Mlle Léonide emmena l’enfant pour l’empêcher de s’attendrir, fidèle à son principe « que la vie était faite pour autre chose que pour pleurer ». Anne s’égaya en portant de la caisse dans le salon une foule d’objets curieux qui lui semblaient venir du pays des fées. Elle s’émerveillait, questionnait et babillait comme un oiseau joyeux. Mlle Léonide souriait et se sentait heureuse comme elle ne l’avait pas été depuis bien longtemps. Elle s’était dit d’abord : « Si j’avais eu le bonheur d’être une mère de famille, comme j’aurais aimé une petite fille pareille à celle-ci ! » Il y avait un regret dans cette pensée : il n’y en eut plus dans la suivante : « Pourquoi ne l’aimerais-je pas ? je n’ai pas besoin d’être sa mère pour cela ! »
Anne resta tout à coup pétrifiée d’admiration. Elle venait de sortir d’un coin de la caisse une petite bercelonnette en bois sculpté peinte en rouge et blanc, où reposait un poupon à figure rebondie, entortillé des pieds aux épaules dans une longue bandelette brodée qui lui serrait les bras le long du corps. À côté du berceau, une poupée aux longs cheveux tressés de rubans rouges, vêtue d’une chemise blanche à larges manches, d’un corset noir au plastron tout couvert de paillettes d’argent, d’un jupon rouge, et d’un tablier bleu brodé d’argent et d’or et relevé dans la ceinture, représentait la nourrice ou la mère de l’enfant.
« Cela, c’est pour toi, lui dit Mlle Léonide. C’est une poupée italienne : j’ai vu des villages où toutes les femmes sont habillées comme cela, et les petits enfants comme celui-ci.
— Comme c’est beau de voyager ! dit la petite, pensive.
— On peut toujours voyager dans les livres : je t’en donnerai de beaux, avec des images ; tu y verras le pays de la poupée.
— Comme vous êtes bonne ! Vrai ! vous avez pensé à moi de si loin ?
— Sans doute ! Et toi, tu ne pensais donc jamais à ta vieille amie ?
— Si, quelquefois, fit Anne confuse ; mais je n’ai rien fait pour vous.
— Parce que tu étais petite. À présent tu m’aides à ranger ma maison : tu vois bien que tu fais quelque chose pour moi. Allons, emporte tes poupées et continuons. Prends avec soin cette grande boîte : je vais l’ouvrir pour te montrer ce qu’il y a dedans : c’est très-précieux.
— Ah ! je connais bien cela, c’est un violon.

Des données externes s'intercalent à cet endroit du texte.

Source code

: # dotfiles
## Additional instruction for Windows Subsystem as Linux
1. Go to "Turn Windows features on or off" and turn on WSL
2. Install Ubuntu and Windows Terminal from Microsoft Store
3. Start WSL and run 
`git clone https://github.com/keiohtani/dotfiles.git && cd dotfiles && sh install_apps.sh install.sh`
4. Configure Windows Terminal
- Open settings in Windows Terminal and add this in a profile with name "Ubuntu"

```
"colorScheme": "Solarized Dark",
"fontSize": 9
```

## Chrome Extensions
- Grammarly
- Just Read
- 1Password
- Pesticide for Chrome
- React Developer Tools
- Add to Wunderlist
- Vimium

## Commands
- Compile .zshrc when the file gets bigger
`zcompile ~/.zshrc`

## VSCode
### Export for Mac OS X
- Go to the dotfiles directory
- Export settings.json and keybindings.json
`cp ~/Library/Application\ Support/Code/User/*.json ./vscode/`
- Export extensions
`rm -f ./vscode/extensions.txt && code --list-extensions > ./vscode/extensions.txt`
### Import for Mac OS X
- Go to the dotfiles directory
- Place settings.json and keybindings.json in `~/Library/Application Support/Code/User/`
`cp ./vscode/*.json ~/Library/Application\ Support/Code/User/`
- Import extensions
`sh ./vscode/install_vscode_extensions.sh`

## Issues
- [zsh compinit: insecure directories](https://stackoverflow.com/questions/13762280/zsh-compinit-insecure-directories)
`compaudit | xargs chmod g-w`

Mais quel drôle de violon ! il n’est pas rouge comme ceux des violoneux qui font danser aux préveils, et puis il a un gros ventre tout rond.

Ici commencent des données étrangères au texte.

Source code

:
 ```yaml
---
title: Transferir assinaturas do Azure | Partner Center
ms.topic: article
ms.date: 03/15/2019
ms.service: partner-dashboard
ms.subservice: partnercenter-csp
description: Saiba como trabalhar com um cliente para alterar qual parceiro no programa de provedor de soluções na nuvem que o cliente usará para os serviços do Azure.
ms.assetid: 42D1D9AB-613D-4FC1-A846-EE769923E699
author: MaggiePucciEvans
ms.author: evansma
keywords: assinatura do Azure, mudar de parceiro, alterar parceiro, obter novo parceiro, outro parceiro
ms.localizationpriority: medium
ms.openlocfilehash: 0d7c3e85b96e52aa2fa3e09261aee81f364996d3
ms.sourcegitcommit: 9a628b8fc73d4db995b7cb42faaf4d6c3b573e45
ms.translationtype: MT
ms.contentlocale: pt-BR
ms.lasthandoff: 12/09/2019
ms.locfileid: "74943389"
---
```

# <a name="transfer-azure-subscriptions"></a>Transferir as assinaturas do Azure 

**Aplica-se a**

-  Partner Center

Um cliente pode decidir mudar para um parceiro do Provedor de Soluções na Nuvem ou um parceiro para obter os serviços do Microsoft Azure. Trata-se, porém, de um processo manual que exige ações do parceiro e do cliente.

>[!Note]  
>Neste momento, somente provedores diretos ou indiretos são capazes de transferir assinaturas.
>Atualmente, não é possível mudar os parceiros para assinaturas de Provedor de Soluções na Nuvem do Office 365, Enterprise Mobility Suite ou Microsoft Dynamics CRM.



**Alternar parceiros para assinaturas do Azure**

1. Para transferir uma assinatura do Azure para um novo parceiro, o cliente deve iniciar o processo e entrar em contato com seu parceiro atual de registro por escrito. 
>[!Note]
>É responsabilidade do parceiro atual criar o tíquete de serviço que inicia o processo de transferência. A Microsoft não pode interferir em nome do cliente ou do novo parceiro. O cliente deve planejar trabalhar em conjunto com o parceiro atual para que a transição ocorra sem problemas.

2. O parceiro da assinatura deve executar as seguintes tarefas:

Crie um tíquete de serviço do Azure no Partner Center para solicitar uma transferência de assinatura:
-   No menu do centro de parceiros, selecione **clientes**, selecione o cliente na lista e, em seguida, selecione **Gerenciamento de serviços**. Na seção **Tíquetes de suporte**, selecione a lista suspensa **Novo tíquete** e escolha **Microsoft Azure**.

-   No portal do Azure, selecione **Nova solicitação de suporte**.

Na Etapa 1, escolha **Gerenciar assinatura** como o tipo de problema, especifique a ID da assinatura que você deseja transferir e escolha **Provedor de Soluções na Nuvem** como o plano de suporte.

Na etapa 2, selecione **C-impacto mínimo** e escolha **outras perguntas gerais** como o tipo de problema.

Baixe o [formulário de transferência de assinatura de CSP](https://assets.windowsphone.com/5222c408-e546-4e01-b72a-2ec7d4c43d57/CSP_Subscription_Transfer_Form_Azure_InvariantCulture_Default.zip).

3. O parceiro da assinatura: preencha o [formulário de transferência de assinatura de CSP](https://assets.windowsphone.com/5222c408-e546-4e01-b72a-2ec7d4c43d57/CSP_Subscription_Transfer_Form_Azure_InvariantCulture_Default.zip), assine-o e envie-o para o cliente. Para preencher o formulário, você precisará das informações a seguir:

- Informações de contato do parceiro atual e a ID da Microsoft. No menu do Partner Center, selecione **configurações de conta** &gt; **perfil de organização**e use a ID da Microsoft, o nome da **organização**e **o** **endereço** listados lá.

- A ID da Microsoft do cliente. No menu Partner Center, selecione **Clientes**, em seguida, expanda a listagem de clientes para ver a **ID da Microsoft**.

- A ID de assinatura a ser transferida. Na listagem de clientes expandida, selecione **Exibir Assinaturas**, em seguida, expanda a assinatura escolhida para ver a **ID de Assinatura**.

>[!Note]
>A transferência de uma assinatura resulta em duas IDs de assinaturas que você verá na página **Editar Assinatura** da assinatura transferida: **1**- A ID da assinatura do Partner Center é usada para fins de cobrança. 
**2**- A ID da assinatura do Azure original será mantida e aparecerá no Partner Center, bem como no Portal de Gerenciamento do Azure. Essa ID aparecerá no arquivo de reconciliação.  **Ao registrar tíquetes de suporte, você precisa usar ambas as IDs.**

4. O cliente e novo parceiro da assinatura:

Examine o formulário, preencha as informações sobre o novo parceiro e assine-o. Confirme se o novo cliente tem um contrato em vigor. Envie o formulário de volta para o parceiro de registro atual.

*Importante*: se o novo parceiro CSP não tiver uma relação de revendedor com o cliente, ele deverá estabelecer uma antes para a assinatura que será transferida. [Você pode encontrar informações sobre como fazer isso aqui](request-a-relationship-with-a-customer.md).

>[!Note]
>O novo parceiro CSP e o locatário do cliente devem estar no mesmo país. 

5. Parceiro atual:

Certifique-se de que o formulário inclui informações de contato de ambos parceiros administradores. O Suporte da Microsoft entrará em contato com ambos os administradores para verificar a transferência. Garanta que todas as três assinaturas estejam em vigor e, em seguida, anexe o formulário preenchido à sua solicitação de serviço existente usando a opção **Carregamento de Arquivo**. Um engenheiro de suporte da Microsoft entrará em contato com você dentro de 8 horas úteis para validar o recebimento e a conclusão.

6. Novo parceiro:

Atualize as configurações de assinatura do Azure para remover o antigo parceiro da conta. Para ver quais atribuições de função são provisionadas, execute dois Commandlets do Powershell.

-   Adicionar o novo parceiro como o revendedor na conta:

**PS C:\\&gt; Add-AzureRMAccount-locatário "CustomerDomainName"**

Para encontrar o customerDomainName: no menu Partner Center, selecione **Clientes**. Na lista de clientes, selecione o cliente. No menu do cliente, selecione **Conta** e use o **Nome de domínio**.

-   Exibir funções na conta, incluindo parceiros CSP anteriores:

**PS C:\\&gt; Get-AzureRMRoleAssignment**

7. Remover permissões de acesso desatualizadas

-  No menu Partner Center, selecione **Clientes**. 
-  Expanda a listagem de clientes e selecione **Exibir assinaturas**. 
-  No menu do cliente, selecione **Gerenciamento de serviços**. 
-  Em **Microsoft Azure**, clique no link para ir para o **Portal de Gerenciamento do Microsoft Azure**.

— Ce violon-là, mon enfant, a été fait il y a trois cents ans en Italie, par un savant faiseur de violons qui s’appelait Amati. Le roi de France de ce temps-là, qui était Henri III, lui commanda vingt-quatre beaux violons pour faire de la musique aux noces du duc de Joyeuse, un seigneur qu’il aimait beaucoup ; et mon violon est un de ceux-là. Tu penses bien qu’il a voyagé depuis, avant de revenir en Italie où je l’ai acheté, et qu’il a vu bien des choses.
— Quel dommage qu’il ne puisse pas les raconter ! s’écria Anne. Est-ce que vous savez en jouer, mademoiselle ?

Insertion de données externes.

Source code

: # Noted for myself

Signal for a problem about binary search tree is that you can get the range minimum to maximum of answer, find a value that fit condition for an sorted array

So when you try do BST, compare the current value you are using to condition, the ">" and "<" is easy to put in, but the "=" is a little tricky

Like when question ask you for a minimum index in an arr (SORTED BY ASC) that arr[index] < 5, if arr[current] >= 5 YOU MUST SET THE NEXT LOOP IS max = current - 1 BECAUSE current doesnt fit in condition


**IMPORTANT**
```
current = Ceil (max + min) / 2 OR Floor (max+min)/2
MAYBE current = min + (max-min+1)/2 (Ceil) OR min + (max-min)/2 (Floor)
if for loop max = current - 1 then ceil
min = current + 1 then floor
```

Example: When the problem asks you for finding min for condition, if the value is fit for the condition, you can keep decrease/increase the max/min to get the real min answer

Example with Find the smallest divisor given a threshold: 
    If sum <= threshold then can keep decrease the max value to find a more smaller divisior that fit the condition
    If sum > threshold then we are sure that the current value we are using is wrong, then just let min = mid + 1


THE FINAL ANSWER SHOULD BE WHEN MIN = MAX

— Non, mais je l’ai acheté pour sa rareté ; c’est très-curieux et très-précieux, ces violons-là. Je l’ai prêté plusieurs fois à des artistes, et il a les sons les plus doux qu’on puisse entendre. Là ! remettons-le dans sa boîte. Maintenant, range-moi ces pierres sur cette étagère.
— Ah ! les jolies pierres ! Il y a du bleu, du blanc, du noir, du gris… où les trouve-t-on ?
— Elles viennent d’un volcan d’Italie. Tu ne sais pas ce que c’est qu’un volcan ? »
Anne secoua la tête et se mit à ranger les pierres. Mlle Léonide remarqua qu’elle cessa de faire des questions, et qu’elle fut un peu moins gaie le reste du jour. C’était la première fois qu’elle souffrait de son ignorance, la pauvre Anne ! Elle y songea toute la soirée, et s’endormit en se demandant s’il était possible de devenir aussi savante que Mlle Léonide sans faire autant de voyages qu’elle.